I sympathize with you and understand what you are feeling at this time.  However, it is not impossible to achieve. First and foremost, the ISC2 exams are not based on root memorization of answers from a test bank.  Instead, the questions are testing your overall understanding of events and how you choose to respond.  Nevertheless, to properly prepare for the exam, there are some memorization requirements.  Specifically, you must build a vocabulary of terms and some facts about their meaning and performance.  What do I mean by that?  Well, You must know the steps of addressing RISK, for example.  Here is a recommendation that you can follow to pass the exam:

 

1.  Purchase the official Exam Prep: CC Study Tools and Resources (isc2.org)

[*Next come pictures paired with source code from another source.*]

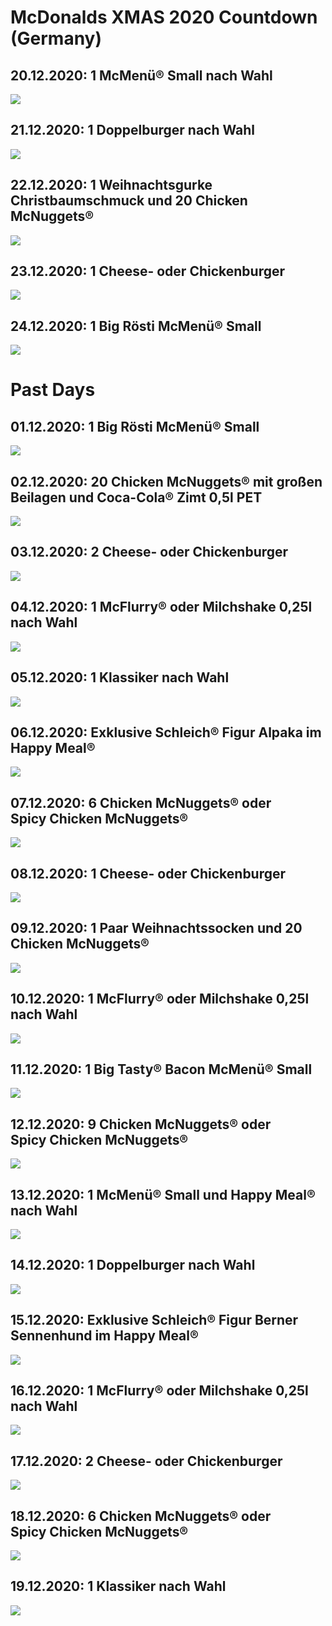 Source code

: # McDonalds XMAS 2020 Countdown (Germany)

## 20.12.2020: 1 McMenü® Small nach Wahl
![](https://mcd-mobileapp-prod.azureedge.net/img/campaigns/AppventsCalender/Coupon/McMenu%CC%88_Small_nach_Wahl.png)

## 21.12.2020: 1 Doppelburger nach Wahl
![](https://mcd-mobileapp-prod.azureedge.net/img/campaigns/AppventsCalender/Coupon/1_Doppelburger.png)

## 22.12.2020: 1 Weihnachtsgurke Christbaumschmuck und 20 Chicken McNuggets®
![](https://mcd-mobileapp-prod.azureedge.net/img/campaigns/AppventsCalender/Coupon/Weihnachtsgurke_Christbaumschmuck_20Chicken_McNuggets.png)

## 23.12.2020: 1 Cheese- oder Chickenburger
![](https://mcd-mobileapp-prod.azureedge.net/img/campaigns/AppventsCalender/Coupon/1_Cheese_oder_Chickenburger.png)

## 24.12.2020: 1 Big Rösti McMenü® Small
![](https://mcd-mobileapp-prod.azureedge.net/img/campaigns/AppventsCalender/Coupon/Big_Roesti_McMenue_Small.png)

# Past Days

## 01.12.2020: 1 Big Rösti McMenü® Small
![](https://mcd-mobileapp-prod.azureedge.net/img/campaigns/AppventsCalender/Coupon/Big_Roesti_McMenue_Small.png)

## 02.12.2020: 20 Chicken McNuggets® mit großen Beilagen und Coca-Cola® Zimt 0,5l PET
![](https://mcd-mobileapp-prod.azureedge.net/img/campaigns/AppventsCalender/Coupon/20Chicken_McNuggets_mit_gro%C3%9Fen_Beilagen_CocaColaZimt.png)

## 03.12.2020: 2 Cheese- oder Chickenburger
![](https://mcd-mobileapp-prod.azureedge.net/img/campaigns/AppventsCalender/Coupon/2_Cheese_oder_Chickenburger.png)

## 04.12.2020: 1 McFlurry® oder Milchshake 0,25l nach Wahl
![](https://mcd-mobileapp-prod.azureedge.net/img/campaigns/AppventsCalender/Coupon/McFlurry_oder_Milchshake_regular.png)

## 05.12.2020: 1 Klassiker nach Wahl
![](https://mcd-mobileapp-prod.azureedge.net/img/campaigns/AppventsCalender/Coupon/1_Klassiker.png)

## 06.12.2020: Exklusive Schleich® Figur Alpaka im Happy Meal®
![](https://mcd-mobileapp-prod.azureedge.net/img/campaigns/AppventsCalender/Coupon/Exklusive_Schleich_Figur_Alpaka_HappyMeal.png)

## 07.12.2020: 6 Chicken McNuggets® oder Spicy Chicken McNuggets®
![](https://mcd-mobileapp-prod.azureedge.net/img/campaigns/AppventsCalender/Coupon/6Chicken_McNuggets_oder_Spicy_Chicken_McNuggets%20.png)

## 08.12.2020: 1 Cheese- oder Chickenburger
![](https://mcd-mobileapp-prod.azureedge.net/img/campaigns/AppventsCalender/Coupon/1_Cheese_oder_Chickenburger.png)

## 09.12.2020: 1 Paar Weihnachtssocken und 20 Chicken McNuggets®
![](https://mcd-mobileapp-prod.azureedge.net/img/campaigns/AppventsCalender/Coupon/Weihnachtssocken_20Chicken_McNuggets.png)

## 10.12.2020: 1 McFlurry® oder Milchshake 0,25l nach Wahl
![](https://mcd-mobileapp-prod.azureedge.net/img/campaigns/AppventsCalender/Coupon/McFlurry_oder_Milchshake_regular.png)

## 11.12.2020: 1 Big Tasty® Bacon McMenü® Small
![](https://mcd-mobileapp-prod.azureedge.net/img/campaigns/AppventsCalender/Coupon/1_BigTastyBacon_McMenu%CC%88_Small.png)

## 12.12.2020: 9 Chicken McNuggets® oder Spicy Chicken McNuggets®
![](https://mcd-mobileapp-prod.azureedge.net/img/campaigns/AppventsCalender/Coupon/9Chicken_McNuggets_oder_Spicy_Chicken_McNuggets%20.png)

## 13.12.2020: 1 McMenü® Small und Happy Meal® nach Wahl
![](https://mcd-mobileapp-prod.azureedge.net/img/campaigns/AppventsCalender/Coupon/McMenu%CC%88_Small_und_HappyMeal.png)

## 14.12.2020: 1 Doppelburger nach Wahl
![](https://mcd-mobileapp-prod.azureedge.net/img/campaigns/AppventsCalender/Coupon/1_Doppelburger.png)

## 15.12.2020: Exklusive Schleich® Figur Berner Sennenhund im Happy Meal®
![](https://mcd-mobileapp-prod.azureedge.net/img/campaigns/AppventsCalender/Coupon/Exklusive_Schleich_Figur_Hund_HappyMeal.png)

## 16.12.2020: 1 McFlurry® oder Milchshake 0,25l nach Wahl
![](https://mcd-mobileapp-prod.azureedge.net/img/campaigns/AppventsCalender/Coupon/McFlurry_oder_Milchshake_regular.png)

## 17.12.2020: 2 Cheese- oder Chickenburger
![](https://mcd-mobileapp-prod.azureedge.net/img/campaigns/AppventsCalender/Coupon/2_Cheese_oder_Chickenburger.png)

## 18.12.2020: 6 Chicken McNuggets® oder Spicy Chicken McNuggets®
![](https://mcd-mobileapp-prod.azureedge.net/img/campaigns/AppventsCalender/Coupon/6Chicken_McNuggets_oder_Spicy_Chicken_McNuggets%20.png)

## 19.12.2020: 1 Klassiker nach Wahl
![](https://mcd-mobileapp-prod.azureedge.net/img/campaigns/AppventsCalender/Coupon/1_Klassiker.png)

2.  The Official training and Exam are Free right now.  Use them.

3.  Memorize terms and steps of events and RISK Management.  Repeat, Repeat, and Repeat the chapter questions as many times as it takes.

4.  Memorize the Flash Cards, all of them.

5.  Go over the whole book more than once.  I read the book three times.

6.  Most important:  Take notes during your reading of new terms and steps that you do not know.  Take new notes each time you read the book to reinforce your learning. This is valuable and must be done.  Reading for reading does not help everyone unless you have a photographic memory, which I do not have.

 

Once you are done with the book three times or more, repeating all the questions and reviewing all the answers that you missed, take the online Video training from ISC2.  you can speed up the video, if necessary.  In my case, I read the transcript instead of watching the Video.  that worked for me.

 

The book has an online test feature of the Book's questions.  Use it.  It is valuable to reinforce your learning.

Harkonnen
Reader I

My condolences. This may be unrelated to your situation, but I'd like to share my experiences. I have a friend who is brilliant, but he doesn't know how to write multiple choice exams and the anxiety of the test always makes him choose the lesser of the two best options so he fails. If there was another method for assessing his skills he would surpass most of us; the guy's a genius. Anyway, Macleans has a resource called "How to ace multiple choice tests" written in 2022 that you may find helpful. 

I have generalized anxiety disorder and so medications and therapy help me with stressful situations like job interviews and exams.

I too was taken aback at the questions on the CC exam when they weren't covered AT ALL in the practice tests, study materials, or course. In that situation I was thankful I knew how to write a multiple choice exam. It wasn't a test on if I had knowledge of the material, but rather if I could guess the best choice when presented with a new problem.

CCabral
Viewer II

For anyone who may find it helpful, I just used the study guide from ISC2 with the test practices. I took the initial and final assessment quizzes twice. I also looked on YouTube for "Master the ISC2 CC Exam 2024: In-Depth Analysis of 25 Key Questions". It's free by Prabah Nair. The latest was a big eye-opener and helped me set my mind on how the exam is written. I don't have a background in IT, so my content knowledge was pretty much basic. However, this didn't stop me from passing on the first try. I also battle with ADHD and PTSD. Best of luck!